━━━━━ Information supplied

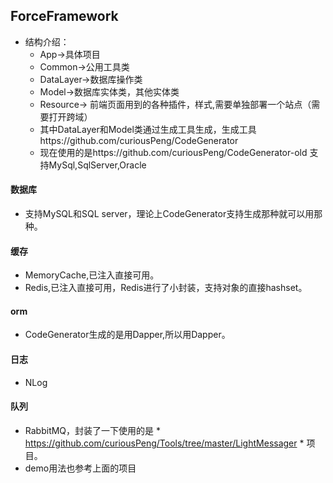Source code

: ## ForceFramework
+ 结构介绍：
	+ App->具体项目
	+ Common->公用工具类
	+ DataLayer->数据库操作类
	+ Model->数据库实体类，其他实体类
	+ Resource-> 前端页面用到的各种插件，样式,需要单独部署一个站点（需要打开跨域）
    + 其中DataLayer和Model类通过生成工具生成，生成工具https://github.com/curiousPeng/CodeGenerator
    + 现在使用的是https://github.com/curiousPeng/CodeGenerator-old 支持MySql,SqlServer,Oracle

#### 数据库
+ 支持MySQL和SQL server，理论上CodeGenerator支持生成那种就可以用那种。

#### 缓存
+ MemoryCache,已注入直接可用。
+ Redis,已注入直接可用，Redis进行了小封装，支持对象的直接hashset。

#### orm
+ CodeGenerator生成的是用Dapper,所以用Dapper。

#### 日志
+ NLog

#### 队列
+ RabbitMQ，封装了一下使用的是 * https://github.com/curiousPeng/Tools/tree/master/LightMessager * 项目。
+ demo用法也参考上面的项目

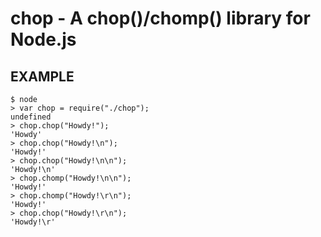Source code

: # chop - A chop()/chomp() library for Node.js

## EXAMPLE

	$ node
	> var chop = require("./chop");
	undefined
	> chop.chop("Howdy!");
	'Howdy'
	> chop.chop("Howdy!\n");
	'Howdy!'
	> chop.chop("Howdy!\n\n");
	'Howdy!\n'
	> chop.chomp("Howdy!\n\n");
	'Howdy!'
	> chop.chomp("Howdy!\r\n");
	'Howdy!'
	> chop.chop("Howdy!\r\n");
	'Howdy!\r'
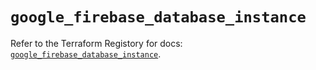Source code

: # `google_firebase_database_instance`

Refer to the Terraform Registory for docs: [`google_firebase_database_instance`](https://registry.terraform.io/providers/hashicorp/google-beta/4.77.0/docs/resources/google_firebase_database_instance).
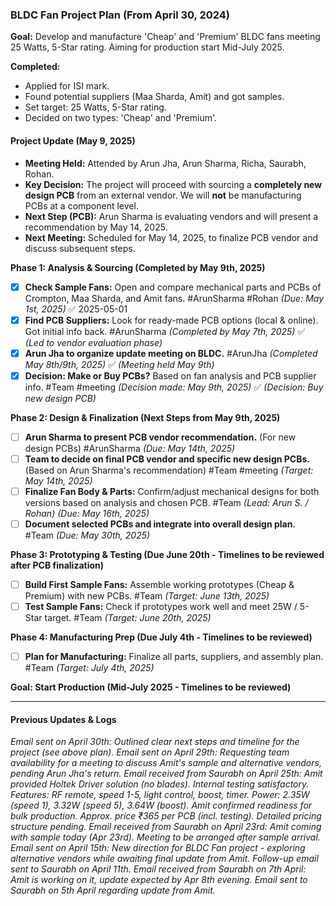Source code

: ### BLDC Fan Project Plan (From April 30, 2024)

**Goal:** Develop and manufacture 'Cheap' and 'Premium' BLDC fans meeting 25 Watts, 5-Star rating. Aiming for production start Mid-July 2025.

**Completed:**
- Applied for ISI mark.
- Found potential suppliers (Maa Sharda, Amit) and got samples.
- Set target: 25 Watts, 5-Star rating.
- Decided on two types: 'Cheap' and 'Premium'.

#### Project Update (May 9, 2025)
- **Meeting Held:** Attended by Arun Jha, Arun Sharma, Richa, Saurabh, Rohan.
- **Key Decision:** The project will proceed with sourcing a **completely new design PCB** from an external vendor. We will **not** be manufacturing PCBs at a component level.
- **Next Step (PCB):** Arun Sharma is evaluating vendors and will present a recommendation by May 14, 2025.
- **Next Meeting:** Scheduled for May 14, 2025, to finalize PCB vendor and discuss subsequent steps.

**Phase 1: Analysis & Sourcing (Completed by May 9th, 2025)**
- [x] **Check Sample Fans:** Open and compare mechanical parts and PCBs of Crompton, Maa Sharda, and Amit fans. #ArunSharma #Rohan *(Due: May 1st, 2025)* ✅ 2025-05-01
- [x] **Find PCB Suppliers:** Look for ready-made PCB options (local & online). Got initial info back. #ArunSharma *(Completed by May 7th, 2025)* ✅ *(Led to vendor evaluation phase)*
- [x] **Arun Jha to organize update meeting on BLDC.** #ArunJha *(Completed May 8th/9th, 2025)* ✅ *(Meeting held May 9th)*
- [x] **Decision: Make or Buy PCBs?** Based on fan analysis and PCB supplier info. #Team #meeting *(Decision made: May 9th, 2025)* ✅ *(Decision: Buy new design PCB)*

**Phase 2: Design & Finalization (Next Steps from May 9th, 2025)**
- [ ] **Arun Sharma to present PCB vendor recommendation.** (For new design PCBs) #ArunSharma *(Due: May 14th, 2025)*
- [ ] **Team to decide on final PCB vendor and specific new design PCBs.** (Based on Arun Sharma's recommendation) #Team #meeting *(Target: May 14th, 2025)*
- [ ] **Finalize Fan Body & Parts:** Confirm/adjust mechanical designs for both versions based on analysis and chosen PCB. #Team *(Lead: Arun S. / Rohan) (Due: May 16th, 2025)*
- [ ] **Document selected PCBs and integrate into overall design plan.** #Team *(Due: May 30th, 2025)*

**Phase 3: Prototyping & Testing (Due June 20th - Timelines to be reviewed after PCB finalization)**
- [ ] **Build First Sample Fans:** Assemble working prototypes (Cheap & Premium) with new PCBs. #Team *(Target: June 13th, 2025)*
- [ ] **Test Sample Fans:** Check if prototypes work well and meet 25W / 5-Star target. #Team *(Target: June 20th, 2025)*

**Phase 4: Manufacturing Prep (Due July 4th - Timelines to be reviewed)**
- [ ] **Plan for Manufacturing:** Finalize all parts, suppliers, and assembly plan. #Team *(Target: July 4th, 2025)*

**Goal: Start Production (Mid-July 2025 - Timelines to be reviewed)**

---

#### Previous Updates & Logs
*Email sent on April 30th: Outlined clear next steps and timeline for the project (see above plan).*
*Email sent on April 29th: Requesting team availability for a meeting to discuss Amit's sample and alternative vendors, pending Arun Jha's return.*
*Email received from Saurabh on April 25th: Amit provided Holtek Driver solution (no blades). Internal testing satisfactory. Features: RF remote, speed 1-5, light control, boost, timer. Power: 2.35W (speed 1), 3.32W (speed 5), 3.64W (boost). Amit confirmed readiness for bulk production. Approx. price ₹365 per PCB (incl. testing). Detailed pricing structure pending.*
*Email received from Saurabh on April 23rd: Amit coming with sample today (Apr 23rd). Meeting to be arranged after sample arrival.*
*Email sent on April 15th: New direction for BLDC Fan project - exploring alternative vendors while awaiting final update from Amit.*
*Follow-up email sent to Saurabh on April 11th.*
*Email received from Saurabh on 7th April: Amit is working on it, update expected by Apr 8th evening.*
*Email sent to Saurabh on 5th April regarding update from Amit.*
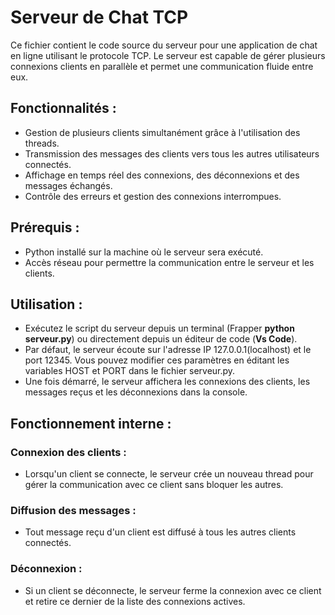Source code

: # Serveur de Chat TCP

Ce fichier contient le code source du serveur pour une application de chat en ligne utilisant le protocole TCP. Le serveur est capable de gérer plusieurs connexions clients en parallèle et permet une communication fluide entre eux.

## Fonctionnalités :
- Gestion de plusieurs clients simultanément grâce à l'utilisation des threads.
- Transmission des messages des clients vers tous les autres utilisateurs connectés.
- Affichage en temps réel des connexions, des déconnexions et des messages échangés.
- Contrôle des erreurs et gestion des connexions interrompues.

## Prérequis :
- Python installé sur la machine où le serveur sera exécuté.
- Accès réseau pour permettre la communication entre le serveur et les clients.
## Utilisation :
- Exécutez le script du serveur depuis un terminal (Frapper <strong>python serveur.py</strong>) ou directement depuis un éditeur de code (<strong>Vs Code</strong>).
- Par défaut, le serveur écoute sur l'adresse IP 127.0.0.1(localhost) et le port 12345. Vous pouvez modifier ces paramètres en éditant les variables HOST et PORT dans le fichier serveur.py.
- Une fois démarré, le serveur affichera les connexions des clients, les messages reçus et les déconnexions dans la console.
## Fonctionnement interne :
### Connexion des clients :
- Lorsqu'un client se connecte, le serveur crée un nouveau thread pour gérer la communication avec ce client sans bloquer les autres.

### Diffusion des messages :
- Tout message reçu d'un client est diffusé à tous les autres clients connectés.

### Déconnexion :
- Si un client se déconnecte, le serveur ferme la connexion avec ce client et retire ce dernier de la liste des connexions actives.
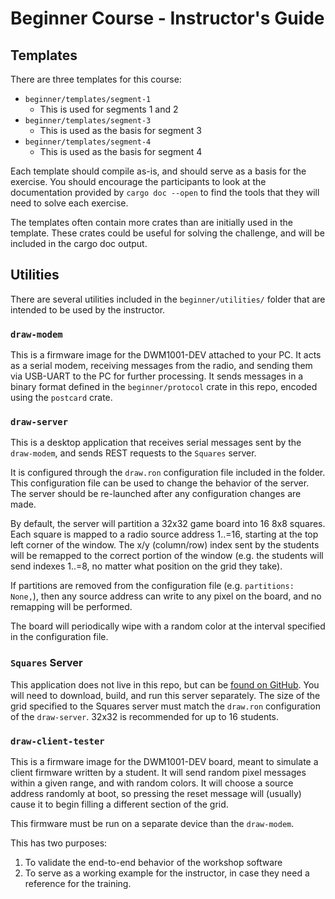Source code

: # Beginner Course - Instructor's Guide

## Templates

There are three templates for this course:

* `beginner/templates/segment-1`
    * This is used for segments 1 and 2
* `beginner/templates/segment-3`
    * This is used as the basis for segment 3
* `beginner/templates/segment-4`
    * This is used as the basis for segment 4

Each template should compile as-is, and should serve as a basis for the exercise. You should encourage the participants to look at the documentation provided by `cargo doc --open` to find the tools that they will need to solve each exercise.

The templates often contain more crates than are initially used in the template. These crates could be useful for solving the challenge, and will be included in the cargo doc output.

## Utilities

There are several utilities included in the `beginner/utilities/` folder that are intended to be used by the instructor.

### `draw-modem`

This is a firmware image for the DWM1001-DEV attached to your PC. It acts as a serial modem, receiving messages from the radio, and sending them via USB-UART to the PC for further processing. It sends messages in a binary format defined in the `beginner/protocol` crate in this repo, encoded using the `postcard` crate.

### `draw-server`

This is a desktop application that receives serial messages sent by the `draw-modem`, and sends REST requests to the `Squares` server.

It is configured through the `draw.ron` configuration file included in the folder. This configuration file can be used to change the behavior of the server. The server should be re-launched after any configuration changes are made.

By default, the server will partition a 32x32 game board into 16 8x8 squares. Each square is mapped to a radio source address 1..=16, starting at the top left corner of the window. The x/y (column/row) index sent by the students will be remapped to the correct portion of the window (e.g. the students will send indexes 1..=8, no matter what position on the grid they take).

If partitions are removed from the configuration file (e.g. `partitions: None,`), then any source address can write to any pixel on the board, and no remapping will be performed.

The board will periodically wipe with a random color at the interval specified in the configuration file.

### `Squares` Server

This application does not live in this repo, but can be [found on GitHub](https://github.com/ferrous-systems/Squares). You will need to download, build, and run this server separately. The size of the grid specified to the Squares server must match the `draw.ron` configuration of the `draw-server`. 32x32 is recommended for up to 16 students.

### `draw-client-tester`

This is a firmware image for the DWM1001-DEV board, meant to simulate a client firmware written by a student. It will send random pixel messages within a given range, and with random colors. It will choose a source address randomly at boot, so pressing the reset message will (usually) cause it to begin filling a different section of the grid.

This firmware must be run on a separate device than the `draw-modem`.

This has two purposes:

1. To validate the end-to-end behavior of the workshop software
2. To serve as a working example for the instructor, in case they need a reference for the training.

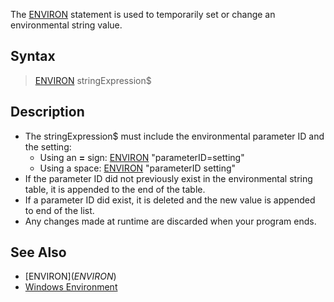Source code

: The [ENVIRON](ENVIRON) statement is used to temporarily set or change an environmental string value.

## Syntax

> [ENVIRON](ENVIRON) stringExpression$

## Description

* The stringExpression$ must include the environmental parameter ID and the setting:
  - Using an **=** sign: [ENVIRON](ENVIRON) "parameterID=setting"
  - Using a space: [ENVIRON](ENVIRON) "parameterID setting"
* If the parameter ID did not previously exist in the environmental string table, it is appended to the end of the table.
* If a parameter ID did exist, it is deleted and the new value is appended to end of the list.
* Any changes made at runtime are discarded when your program ends.

## See Also

* [ENVIRON$](ENVIRON$)
* [Windows Environment](Windows-Environment)
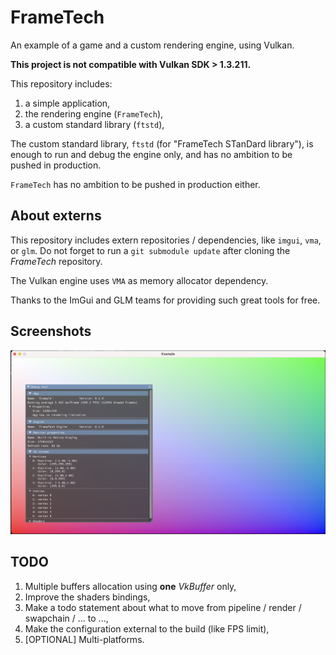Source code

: # FrameTech

An example of a game and a custom rendering engine, using Vulkan.

**This project is not compatible with Vulkan SDK > 1.3.211.**

This repository includes:

1. a simple application,
2. the rendering engine (`FrameTech`),
3. a custom standard library (`ftstd`),

The custom standard library, `ftstd` (for "FrameTech STanDard library"), is enough to run and debug the engine only, and has no ambition to be
pushed in production.

`FrameTech` has no ambition to be pushed in production either.

## About externs

This repository includes extern repositories / dependencies, like `imgui`, `vma`, or `glm`.
Do not forget to run a `git submodule update` after cloning the _FrameTech_ repository.

The Vulkan engine uses `VMA` as memory allocator dependency. 

Thanks to the ImGui and GLM teams for providing such great tools for free.

## Screenshots

![State at December 15 of 2022](docs/images/state_12152022.png "State of 15th of December, 2022")

## TODO

1. Multiple buffers allocation using **one** _VkBuffer_ only,
2. Improve the shaders bindings,
3. Make a todo statement about what to move from pipeline / render / swapchain / ... to ...,
4. Make the configuration external to the build (like FPS limit),
5. [OPTIONAL] Multi-platforms.
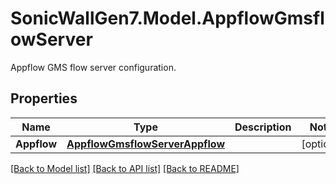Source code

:# SonicWallGen7.Model.AppflowGmsflowServer
Appflow GMS flow server configuration.

## Properties

Name | Type | Description | Notes
------------ | ------------- | ------------- | -------------
**Appflow** | [**AppflowGmsflowServerAppflow**](AppflowGmsflowServerAppflow.md) |  | [optional] 

[[Back to Model list]](../README.md#documentation-for-models) [[Back to API list]](../README.md#documentation-for-api-endpoints) [[Back to README]](../README.md)

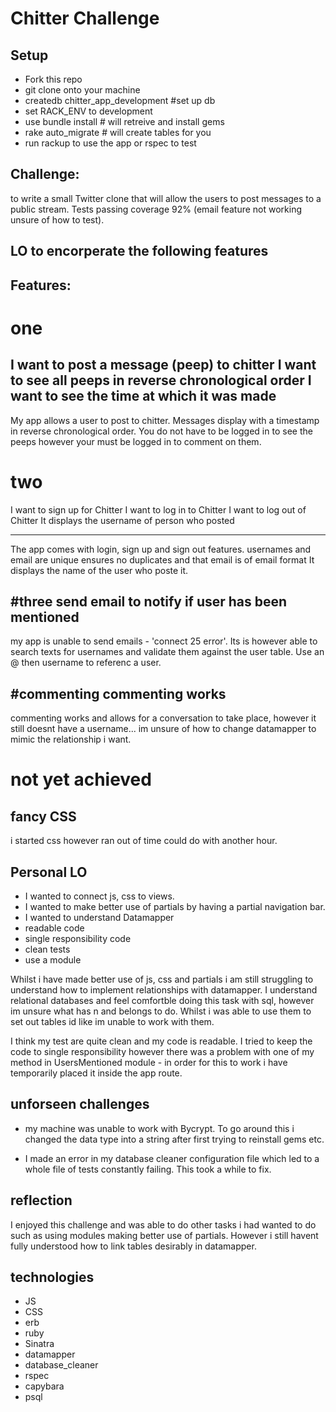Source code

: Chitter Challenge
=================

## Setup

- Fork this repo 
- git clone onto your machine
- createdb chitter_app_development          #set up db
- set RACK_ENV to development
- use bundle install                        # will retreive and install gems 
- rake auto_migrate                         # will create tables for you
- run rackup to use the app or rspec to test


##
Challenge:
-------
to write a small Twitter clone that will allow the users to post messages to a public stream. Tests passing coverage 92% (email feature not working unsure of how to test).

## LO to encorperate the following features

Features:
-------

# one

I want to post a message (peep) to chitter
I want to see all peeps in reverse chronological order
I want to see the time at which it was made
------------
My app allows a user to post to chitter. Messages display with a timestamp in reverse chronological order. You do not have to be logged in to see the peeps however your must be logged in to comment on them.

# two
I want to sign up for Chitter
I want to log in to Chitter
I want to log out of Chitter
It displays the username of person who posted

------------
The app comes with login, sign up and sign out features.
usernames and email are unique
ensures no duplicates and that email is of email format
It displays the name of the user who poste it.

#three
send email to notify if user has been mentioned
-----------
my app is unable to send emails - 'connect 25 error'. Its is however able to search texts for usernames and validate them against the user table. Use an @ then username to referenc a user.

#commenting
commenting works
-----
commenting works and allows for a conversation to take place, however it still doesnt have a username...
im unsure of how to change datamapper to mimic the relationship i want.

# not yet achieved

fancy CSS
------
i started css however ran out of time could do with another hour.




## Personal LO 

- I wanted to connect js, css to views. 
- I wanted to make better use of partials by having a partial navigation bar.
- I wanted to understand Datamapper
- readable code
- single responsibility code
- clean tests
- use a module

Whilst i have made better use of js, css and partials i am still struggling to understand how to implement relationships with datamapper. I understand relational databases and feel comfortble doing this task with sql, however im unsure what has n and belongs to do. Whilst i was able to use them to set out tables id like im unable to work with them.

I think my test are quite clean and my code is readable. I tried to keep the code to single responsibility however there was a problem with one of my method in UsersMentioned module - in order for this to work i have temporarily placed it inside the app route. 


## unforseen challenges 

- my machine was unable to work with Bycrypt. To go around this i changed the data type into a string after first trying to reinstall gems etc. 

- I made an error in my database cleaner configuration file which led to a whole file of tests constantly failing. This took a while to fix. 

## reflection 

I enjoyed this challenge and was able to do other tasks i had wanted to do such as using modules making better use of partials. However i still havent fully understood how to link tables desirably in datamapper. 

## technologies

- JS
- CSS
- erb 
- ruby 
- Sinatra
- datamapper
- database_cleaner
- rspec
- capybara
- psql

━━━━━━━━━━

Task requirements: Looking at the entries above, copy out every line in which "external" occurs.

Task output:
- **Key Decision:** The project will proceed with sourcing a **completely new design PCB** from an external vendor. We will **not** be manufacturing PCBs at a component level.
4. Make the configuration external to the build (like FPS limit),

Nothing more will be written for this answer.